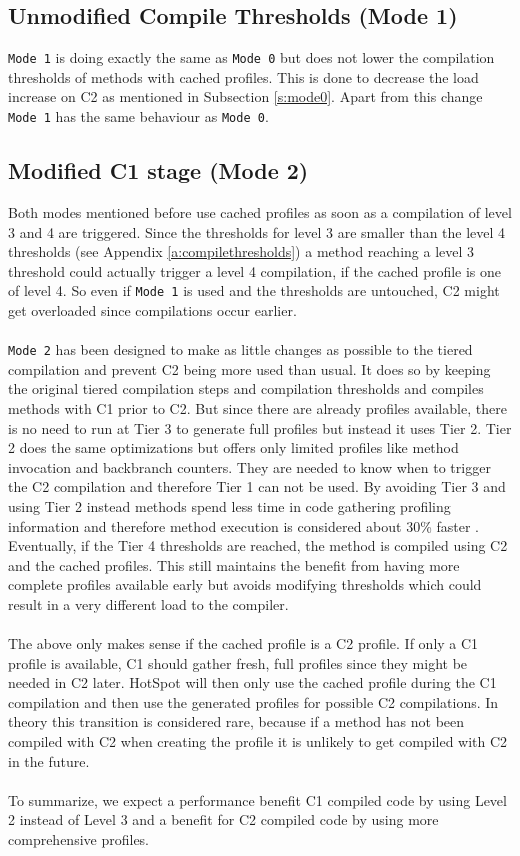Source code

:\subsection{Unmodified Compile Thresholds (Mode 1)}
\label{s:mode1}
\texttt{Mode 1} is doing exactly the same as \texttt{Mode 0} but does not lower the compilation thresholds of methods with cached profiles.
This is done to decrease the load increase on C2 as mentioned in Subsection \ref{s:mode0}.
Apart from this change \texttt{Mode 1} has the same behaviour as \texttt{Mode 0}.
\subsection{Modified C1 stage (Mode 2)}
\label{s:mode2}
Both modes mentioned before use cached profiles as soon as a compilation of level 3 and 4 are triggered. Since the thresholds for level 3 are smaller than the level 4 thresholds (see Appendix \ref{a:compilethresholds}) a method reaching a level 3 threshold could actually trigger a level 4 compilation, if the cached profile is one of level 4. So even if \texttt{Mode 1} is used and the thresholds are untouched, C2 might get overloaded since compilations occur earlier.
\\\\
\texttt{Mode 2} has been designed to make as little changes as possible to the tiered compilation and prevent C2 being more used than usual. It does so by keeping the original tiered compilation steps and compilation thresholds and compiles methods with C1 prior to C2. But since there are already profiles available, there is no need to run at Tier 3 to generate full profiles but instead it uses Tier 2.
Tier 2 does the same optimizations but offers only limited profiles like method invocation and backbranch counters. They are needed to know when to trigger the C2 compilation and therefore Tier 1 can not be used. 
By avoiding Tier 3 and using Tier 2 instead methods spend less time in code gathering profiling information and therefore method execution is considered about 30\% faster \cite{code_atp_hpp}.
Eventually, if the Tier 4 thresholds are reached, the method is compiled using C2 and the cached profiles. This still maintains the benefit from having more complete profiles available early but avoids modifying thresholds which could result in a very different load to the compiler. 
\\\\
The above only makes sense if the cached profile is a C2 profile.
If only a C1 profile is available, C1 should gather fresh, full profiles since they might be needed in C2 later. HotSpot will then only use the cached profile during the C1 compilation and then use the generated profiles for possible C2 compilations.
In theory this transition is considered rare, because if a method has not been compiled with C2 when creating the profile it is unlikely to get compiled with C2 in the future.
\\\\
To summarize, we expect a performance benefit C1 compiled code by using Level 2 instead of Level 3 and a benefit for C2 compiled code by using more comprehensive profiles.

### WORK TASK
When you return the listing, keep each line exact and leave the pictures out.

### ANSWER BOX
Source code

:\subsection{Unmodified Compile Thresholds (Mode 1)}
\label{s:mode1}
\texttt{Mode 1} is doing exactly the same as \texttt{Mode 0} but does not lower the compilation thresholds of methods with cached profiles.
This is done to decrease the load increase on C2 as mentioned in Subsection \ref{s:mode0}.
Apart from this change \texttt{Mode 1} has the same behaviour as \texttt{Mode 0}.
\subsection{Modified C1 stage (Mode 2)}
\label{s:mode2}
Both modes mentioned before use cached profiles as soon as a compilation of level 3 and 4 are triggered. Since the thresholds for level 3 are smaller than the level 4 thresholds (see Appendix \ref{a:compilethresholds}) a method reaching a level 3 threshold could actually trigger a level 4 compilation, if the cached profile is one of level 4. So even if \texttt{Mode 1} is used and the thresholds are untouched, C2 might get overloaded since compilations occur earlier.
\\\\
\texttt{Mode 2} has been designed to make as little changes as possible to the tiered compilation and prevent C2 being more used than usual. It does so by keeping the original tiered compilation steps and compilation thresholds and compiles methods with C1 prior to C2. But since there are already profiles available, there is no need to run at Tier 3 to generate full profiles but instead it uses Tier 2.
Tier 2 does the same optimizations but offers only limited profiles like method invocation and backbranch counters. They are needed to know when to trigger the C2 compilation and therefore Tier 1 can not be used. 
By avoiding Tier 3 and using Tier 2 instead methods spend less time in code gathering profiling information and therefore method execution is considered about 30\% faster \cite{code_atp_hpp}.
Eventually, if the Tier 4 thresholds are reached, the method is compiled using C2 and the cached profiles. This still maintains the benefit from having more complete profiles available early but avoids modifying thresholds which could result in a very different load to the compiler. 
\\\\
The above only makes sense if the cached profile is a C2 profile.
If only a C1 profile is available, C1 should gather fresh, full profiles since they might be needed in C2 later. HotSpot will then only use the cached profile during the C1 compilation and then use the generated profiles for possible C2 compilations.
In theory this transition is considered rare, because if a method has not been compiled with C2 when creating the profile it is unlikely to get compiled with C2 in the future.
\\\\
To summarize, we expect a performance benefit C1 compiled code by using Level 2 instead of Level 3 and a benefit for C2 compiled code by using more comprehensive profiles.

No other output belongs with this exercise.